> **Information supplied**:
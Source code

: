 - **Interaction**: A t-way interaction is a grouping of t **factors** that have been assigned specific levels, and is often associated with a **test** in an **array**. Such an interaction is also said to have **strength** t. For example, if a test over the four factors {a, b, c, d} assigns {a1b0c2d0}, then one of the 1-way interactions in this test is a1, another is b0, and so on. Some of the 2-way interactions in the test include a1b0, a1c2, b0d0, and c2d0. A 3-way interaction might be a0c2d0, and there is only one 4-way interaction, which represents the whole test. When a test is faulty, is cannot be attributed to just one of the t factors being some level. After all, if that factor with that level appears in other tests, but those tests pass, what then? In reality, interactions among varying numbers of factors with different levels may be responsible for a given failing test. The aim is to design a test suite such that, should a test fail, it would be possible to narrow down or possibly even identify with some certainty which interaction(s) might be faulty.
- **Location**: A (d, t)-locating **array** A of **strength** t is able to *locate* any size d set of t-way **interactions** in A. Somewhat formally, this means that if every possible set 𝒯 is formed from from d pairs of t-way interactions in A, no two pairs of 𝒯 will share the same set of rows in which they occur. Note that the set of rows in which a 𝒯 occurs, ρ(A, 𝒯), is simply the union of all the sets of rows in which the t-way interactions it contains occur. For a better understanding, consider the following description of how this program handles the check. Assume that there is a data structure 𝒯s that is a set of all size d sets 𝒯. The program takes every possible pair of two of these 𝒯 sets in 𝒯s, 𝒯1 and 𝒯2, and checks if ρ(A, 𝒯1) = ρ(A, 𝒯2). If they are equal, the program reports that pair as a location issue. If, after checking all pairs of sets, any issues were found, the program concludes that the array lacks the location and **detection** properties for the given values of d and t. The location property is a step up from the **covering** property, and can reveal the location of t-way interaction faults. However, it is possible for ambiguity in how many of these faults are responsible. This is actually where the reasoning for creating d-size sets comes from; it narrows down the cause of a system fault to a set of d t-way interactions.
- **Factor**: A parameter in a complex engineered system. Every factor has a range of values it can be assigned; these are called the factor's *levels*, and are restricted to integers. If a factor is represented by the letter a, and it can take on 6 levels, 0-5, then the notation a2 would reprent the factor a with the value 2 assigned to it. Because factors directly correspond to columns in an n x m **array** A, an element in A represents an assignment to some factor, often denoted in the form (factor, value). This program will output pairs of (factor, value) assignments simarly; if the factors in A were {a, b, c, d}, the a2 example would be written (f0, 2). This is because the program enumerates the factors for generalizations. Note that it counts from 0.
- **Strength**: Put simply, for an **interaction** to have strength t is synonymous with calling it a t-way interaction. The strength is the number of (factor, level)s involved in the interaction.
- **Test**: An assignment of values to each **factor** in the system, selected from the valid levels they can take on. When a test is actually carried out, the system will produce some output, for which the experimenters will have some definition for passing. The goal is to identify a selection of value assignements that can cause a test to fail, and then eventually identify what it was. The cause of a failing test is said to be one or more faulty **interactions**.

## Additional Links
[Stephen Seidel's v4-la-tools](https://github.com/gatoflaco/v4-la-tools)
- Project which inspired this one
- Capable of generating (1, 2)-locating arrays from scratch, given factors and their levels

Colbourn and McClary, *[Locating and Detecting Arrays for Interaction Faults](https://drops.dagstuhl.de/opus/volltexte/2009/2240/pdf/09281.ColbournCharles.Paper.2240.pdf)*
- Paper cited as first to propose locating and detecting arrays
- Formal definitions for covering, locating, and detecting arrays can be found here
==
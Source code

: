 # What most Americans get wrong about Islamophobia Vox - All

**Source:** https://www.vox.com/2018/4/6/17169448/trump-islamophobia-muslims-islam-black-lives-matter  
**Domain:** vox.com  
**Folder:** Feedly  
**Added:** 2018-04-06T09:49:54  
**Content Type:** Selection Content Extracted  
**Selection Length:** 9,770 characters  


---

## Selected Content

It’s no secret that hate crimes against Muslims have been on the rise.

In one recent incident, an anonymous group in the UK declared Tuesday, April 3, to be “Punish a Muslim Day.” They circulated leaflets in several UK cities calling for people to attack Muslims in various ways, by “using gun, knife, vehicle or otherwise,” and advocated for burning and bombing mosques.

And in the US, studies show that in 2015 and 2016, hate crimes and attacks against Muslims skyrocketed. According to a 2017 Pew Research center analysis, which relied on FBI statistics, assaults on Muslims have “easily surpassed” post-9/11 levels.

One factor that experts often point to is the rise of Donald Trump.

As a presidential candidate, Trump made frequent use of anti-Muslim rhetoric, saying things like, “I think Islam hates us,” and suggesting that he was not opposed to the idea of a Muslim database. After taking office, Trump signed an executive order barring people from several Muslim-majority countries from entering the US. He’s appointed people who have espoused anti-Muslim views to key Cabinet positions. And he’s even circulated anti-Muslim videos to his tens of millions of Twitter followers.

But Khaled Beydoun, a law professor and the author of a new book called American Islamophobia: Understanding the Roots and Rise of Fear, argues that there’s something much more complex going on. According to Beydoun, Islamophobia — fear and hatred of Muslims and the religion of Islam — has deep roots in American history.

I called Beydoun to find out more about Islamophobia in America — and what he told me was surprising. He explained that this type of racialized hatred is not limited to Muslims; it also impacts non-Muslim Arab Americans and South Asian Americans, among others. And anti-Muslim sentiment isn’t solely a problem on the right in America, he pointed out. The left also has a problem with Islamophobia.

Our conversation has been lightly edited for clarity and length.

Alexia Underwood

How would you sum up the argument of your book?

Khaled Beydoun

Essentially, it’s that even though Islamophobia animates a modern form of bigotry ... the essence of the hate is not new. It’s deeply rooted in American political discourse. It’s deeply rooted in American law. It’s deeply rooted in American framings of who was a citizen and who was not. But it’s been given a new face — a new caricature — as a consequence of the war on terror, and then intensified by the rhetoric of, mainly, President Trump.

> **Action item**: Copy the stretch of the records above that runs from the line with "Colbourn and McClary, *[Locating" through the line with "- Formal definitions". Both end lines belong in the copy, and nothing else does.

> **Exercise output**:
Colbourn and McClary, *[Locating and Detecting Arrays for Interaction Faults](https://drops.dagstuhl.de/opus/volltexte/2009/2240/pdf/09281.ColbournCharles.Paper.2240.pdf)*
- Paper cited as first to propose locating and detecting arrays
- Formal definitions for covering, locating, and detecting arrays can be found here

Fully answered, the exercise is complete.